> [THE PROBLEM]
Copy each line of the entries that contains the word "expansion".

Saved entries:
[Start of Attachment]

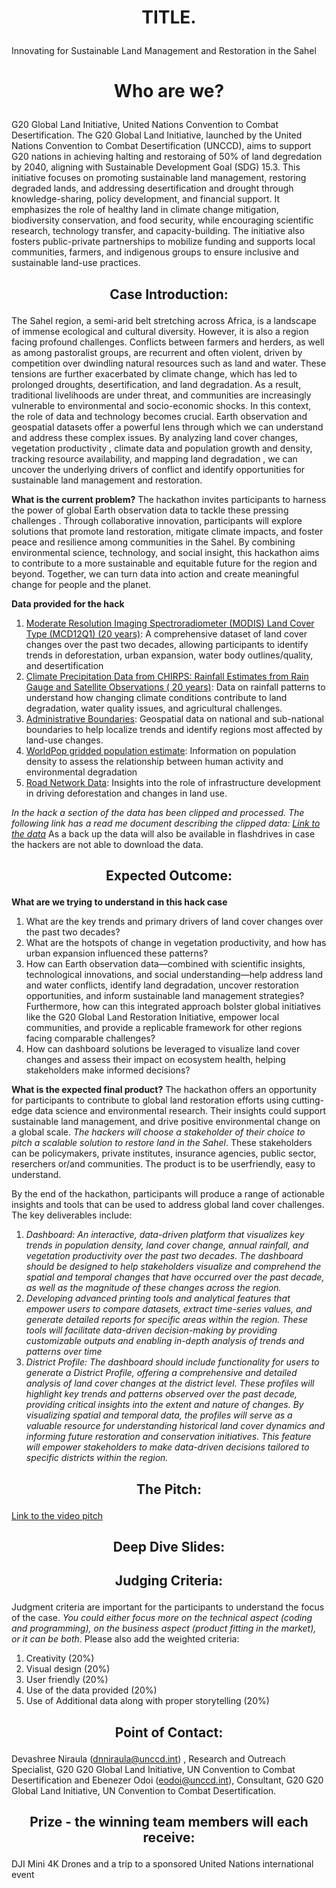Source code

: # <p align="center"> TITLE. </p>

Innovating for Sustainable Land Management and Restoration in the Sahel

# <p align="center"> Who are we? </p>

G20 Global Land Initiative, United Nations Convention to Combat Desertification. 
The G20 Global Land Initiative, launched by the United Nations Convention to Combat Desertification (UNCCD), aims to support G20 nations in achieving halting and restoraing of 50% of land degredation by 2040, aligning with Sustainable Development Goal (SDG) 15.3. This initiative focuses on promoting sustainable land management, restoring degraded lands, and addressing desertification and drought through knowledge-sharing, policy development, and financial support. It emphasizes the role of healthy land in climate change mitigation, biodiversity conservation, and food security, while encouraging scientific research, technology transfer, and capacity-building. The initiative also fosters public-private partnerships to mobilize funding and supports local communities, farmers, and indigenous groups to ensure inclusive and sustainable land-use practices. 

## <p align="center"> Case Introduction: </p>
The Sahel region, a semi-arid belt stretching across Africa, is a landscape of immense ecological and cultural diversity. However, it is also a region facing profound challenges. Conflicts between farmers and herders, as well as among pastoralist groups, are recurrent and often violent, driven by competition over dwindling natural resources such as land and water. These tensions are further exacerbated by climate change, which has led to prolonged droughts, desertification, and land degradation. As a result, traditional livelihoods are under threat, and communities are increasingly vulnerable to environmental and socio-economic shocks.
In this context, the role of data and technology becomes crucial. Earth observation and geospatial datasets offer a powerful lens through which we can understand and address these complex issues. By analyzing land cover changes,  vegetation productivity , climate data and population growth and  density, tracking resource availability, and mapping land degradation , we can uncover the underlying drivers of conflict and identify opportunities for sustainable land management and restoration.

**What is the current problem?**
The hackathon invites participants to harness the power of global Earth observation data to tackle these pressing challenges . Through collaborative innovation, participants will explore solutions that promote land restoration, mitigate climate impacts, and foster peace and resilience among communities in the Sahel. By combining environmental science, technology, and social insight, this hackathon  aims to contribute to a more sustainable and equitable future for the region and beyond. Together, we can turn data into action and create meaningful change for people and the planet.

**Data provided for the hack**
1. [Moderate Resolution Imaging Spectroradiometer (MODIS) Land Cover Type (MCD12Q1) (20 years)](https://lpdaac.usgs.gov/products/mcd12q1v006/): A comprehensive dataset of land cover changes over the past two decades, allowing participants to identify trends in deforestation, urban expansion, water body outlines/quality, and desertification
2. [Climate Precipitation Data from CHIRPS: Rainfall Estimates from Rain Gauge and Satellite Observations
 ( 20 years)](https://www.chc.ucsb.edu/data/chirps): Data on rainfall patterns to understand how changing climate conditions contribute to land degradation, water quality issues, and agricultural challenges.
3. [Administrative Boundaries](https://public.opendatasoft.com/explore/dataset/world-administrative-boundaries/export/): Geospatial data on national and sub-national boundaries to help localize trends and identify regions most affected by land-use changes.
4. [WorldPop gridded population estimate](https://www.worldpop.org/methods/populations/): Information on population density to assess the relationship between human activity and environmental degradation
5. [Road Network Data](https://portal-mainroads.opendata.arcgis.com/datasets/mainroads::road-network/about): Insights into the role of infrastructure development in driving deforestation and changes in land use.

*In the hack a section of the data has been clipped and processed. The following link has a read me document describing the clipped data: [Link to the data](https://drive.google.com/drive/folders/1XRiarmgVx5inxudR9K-LM6xpX6IDfiMx?usp=sharing)* As a back up the data will also be available in flashdrives in case the hackers are not able to download the data. 


## <p align="center"> Expected Outcome: </p>

**What are we trying to understand in this hack case**
1. What are the key trends and primary drivers of land cover changes over the past two decades?
2. What are the hotspots of change in vegetation productivity, and how has urban expansion influenced these patterns?
3. How can Earth observation data—combined with scientific insights, technological innovations, and social understanding—help address land and water conflicts, identify land degradation, uncover restoration opportunities, and inform sustainable land management strategies? Furthermore, how can this integrated approach bolster global initiatives like the G20 Global Land Restoration Initiative, empower local communities, and provide a replicable framework for other regions facing comparable challenges?
4. How can dashboard solutions be leveraged to visualize land cover changes and assess their impact on ecosystem health, helping stakeholders make informed decisions?

**What is the expected final product?**
The hackathon offers an opportunity for participants to contribute to global land restoration efforts using cutting-edge data science and environmental research. Their insights could support sustainable land management, and drive positive environmental change on a global scale. *The hackers will choose a stakeholder of their choice to pitch a scalable solution to restore land in the Sahel*. These stakeholders can be policymakers, private institutes, insurance agencies, public sector, reserchers or/and communities. The product is to be userfriendly, easy to understand. 

By the end of the hackathon, participants will produce a range of actionable insights and tools that can be used to address global land cover challenges. The key deliverables include:
1.	*Dashboard: An interactive, data-driven platform that visualizes key trends in population density, land cover change, annual rainfall, and vegetation productivity over the past two decades. The dashboard should be designed to help stakeholders visualize and comprehend the spatial and temporal changes that have occurred over the past decade, as well as the magnitude of these changes across the region.*
2.	*Developing advanced printing tools and analytical features that empower users to compare datasets, extract time-series values, and generate detailed reports for specific areas within the region. These tools will facilitate data-driven decision-making by providing customizable outputs and enabling in-depth analysis of trends and patterns over time*
3.	*District Profile: The dashboard should include functionality for users to generate a District Profile, offering a comprehensive and detailed analysis of land cover changes at the district level. These profiles will highlight key trends and patterns observed over the past decade, providing critical insights into the extent and nature of changes. By visualizing spatial and temporal data, the profiles will serve as a valuable resource for understanding historical land cover dynamics and informing future restoration and conservation initiatives. This feature will empower stakeholders to make data-driven decisions tailored to specific districts within the region.*





## <p align="center"> The Pitch: </p>
[Link to the video pitch](https://youtu.be/BYJe7MZKumM)

## <p align="center"> Deep Dive Slides: </p>

<p align="center">  </p>

## <p align="center"> Judging Criteria: </p>
Judgment criteria are important for the participants to understand the focus of the case. *You could either focus more on the technical aspect (coding and programming), on the business aspect (product fitting in the market), or it can be both*. Please also add the weighted criteria: 
1. Creativity (20%)
2. Visual design (20%)
3. User friendly  (20%)
4. Use of the data provided  (20%)
5. Use of Additional data along with proper storytelling (20%)

## <p align="center"> Point of Contact: </p>
Devashree Niraula (dnniraula@unccd.int) , Research and Outreach Specialist, G20  G20 Global Land Initiative, UN Convention to Combat Desertification and Ebenezer Odoi (eodoi@unccd.int), Consultant, G20  G20 Global Land Initiative, UN Convention to Combat Desertification. 

## <p align="center"> Prize - the winning team members will each receive: </p>
DJI Mini 4K Drones and a trip to a sponsored United Nations international event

[End of Attachment]

> [EXERCISE RESULT]
1. [Moderate Resolution Imaging Spectroradiometer (MODIS) Land Cover Type (MCD12Q1) (20 years)](https://lpdaac.usgs.gov/products/mcd12q1v006/): A comprehensive dataset of land cover changes over the past two decades, allowing participants to identify trends in deforestation, urban expansion, water body outlines/quality, and desertification
2. What are the hotspots of change in vegetation productivity, and how has urban expansion influenced these patterns?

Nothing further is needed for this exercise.